Smooth muscle phenotypic diversity is mediated through alterations in myocardin gene splicing.

Myocardin (MYOCD) is a smooth and cardiac muscle-specific transcriptional coactivator that is required for the proper expression of contraction-related genes. Through its function to transactivate effector genes, MYOCD plays an essential role in mediating the switch between contractile and non-contractile phenotypes, particularly in smooth muscle cells (SMC). There are at least two known transcript variants of MYOCD that are expressed in SMC, differing only by the presence (+) or absence (Δ) of Exon 11. To date, no functional role has been assigned to the domain encoded by Exon 11, nor have any notable differences between the ability of each isoform to activate contraction-related genes been observed.
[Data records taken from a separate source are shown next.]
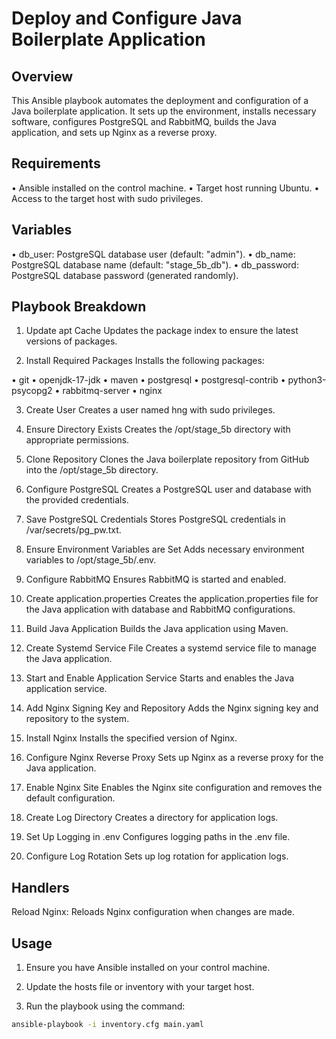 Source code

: # Deploy and Configure Java Boilerplate Application

## Overview
This Ansible playbook automates the deployment and configuration of a Java boilerplate application. It sets up the environment, installs necessary software, configures PostgreSQL and RabbitMQ, builds the Java application, and sets up Nginx as a reverse proxy.

## Requirements
• Ansible installed on the control machine.
• Target host running Ubuntu.
• Access to the target host with sudo privileges.

## Variables
• db_user: PostgreSQL database user (default: "admin").
• db_name: PostgreSQL database name (default: "stage_5b_db").
• db_password: PostgreSQL database password (generated randomly).

## Playbook Breakdown
1. Update apt Cache
Updates the package index to ensure the latest versions of packages.

2. Install Required Packages
Installs the following packages:

• git
• openjdk-17-jdk
• maven
• postgresql
• postgresql-contrib
• python3-psycopg2
• rabbitmq-server
• nginx

3. Create User
Creates a user named hng with sudo privileges.

4. Ensure Directory Exists
Creates the /opt/stage_5b directory with appropriate permissions.

5. Clone Repository
Clones the Java boilerplate repository from GitHub into the /opt/stage_5b directory.

6. Configure PostgreSQL
Creates a PostgreSQL user and database with the provided credentials.

8. Save PostgreSQL Credentials
Stores PostgreSQL credentials in /var/secrets/pg_pw.txt.

9. Ensure Environment Variables are Set
Adds necessary environment variables to /opt/stage_5b/.env.

10. Configure RabbitMQ
Ensures RabbitMQ is started and enabled.

11. Create application.properties
Creates the application.properties file for the Java application with database and RabbitMQ configurations.

12. Build Java Application
Builds the Java application using Maven.

13. Create Systemd Service File
Creates a systemd service file to manage the Java application.

14. Start and Enable Application Service
Starts and enables the Java application service.

15. Add Nginx Signing Key and Repository
Adds the Nginx signing key and repository to the system.

16. Install Nginx
Installs the specified version of Nginx.

17. Configure Nginx Reverse Proxy
Sets up Nginx as a reverse proxy for the Java application.

18. Enable Nginx Site
Enables the Nginx site configuration and removes the default configuration.

19. Create Log Directory
Creates a directory for application logs.

20. Set Up Logging in .env
Configures logging paths in the .env file.

21. Configure Log Rotation
Sets up log rotation for application logs.

## Handlers
Reload Nginx: Reloads Nginx configuration when changes are made.

## Usage
1. Ensure you have Ansible installed on your control machine.

2. Update the hosts file or inventory with your target host.

3. Run the playbook using the command:
```bash
ansible-playbook -i inventory.cfg main.yaml
```
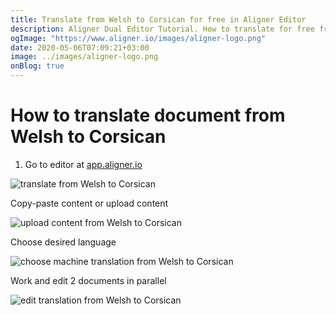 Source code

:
 ```yaml
---
title: Translate from Welsh to Corsican for free in Aligner Editor
description: Aligner Dual Editor Tutorial. How to translate for free from Welsh to Corsican. Aligner is multilingual document management platform. 
ogImage: "https://www.aligner.io/images/aligner-logo.png"
date: 2020-05-06T07:09:21+03:00
image: ../images/aligner-logo.png
onBlog: true
---
```


# How to translate document from Welsh to Corsican

1. Go to editor at [app.aligner.io](https://app.aligner.io "Aligner App web page")

![translate from Welsh to Corsican](../aligner-blank-editor.png "translate from Welsh to Corsican")

Copy-paste content or upload content

![upload content from Welsh to Corsican](../aligner-uploaded-document.png "upload content from Welsh to Corsican")

Choose desired language

![choose machine translation from Welsh to Corsican](../aligner-language-dropdown.png "choose machine translation from Welsh to Corsican")

Work and edit 2 documents in parallel

![edit translation from Welsh to Corsican](../aligner-double-sitded-editor.png "edit translation from Welsh to Corsican")

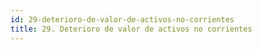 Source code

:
 ```yaml
---
id: 29-deterioro-de-valor-de-activos-no-corrientes
title: 29. Deterioro de valor de activos no corrientes
---
```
In this study we compared sequences for Exon 11 among several mammalian species and identified a highly conserved, putative target sequence for glycogen synthase kinase 3 (GSK3) phosphorylation, suggesting a regulatory role for Exon 11 that can be modulated by alternative splicing. The function of Exon 11 was investigated by altering MYOCD splice selection in cultured porcine SMC with small interfering RNAs (siRNA) and specific chemical inhibitors, resulting in a relative increase in expression of ΔExon 11 variants in the endogenous pool of MYOCD mRNA. The relative increase in ΔExon 11 mRNAs correlated with a reduction of contractile phenotype in the porcine SMC as evidenced by morphological assessment and molecular analysis of effector genes. Together, these data suggest that MYOCD ΔExon 11 may participate in modulating SMC phenotype, potentially acting as a dominant-negative repressor of contraction-related genes.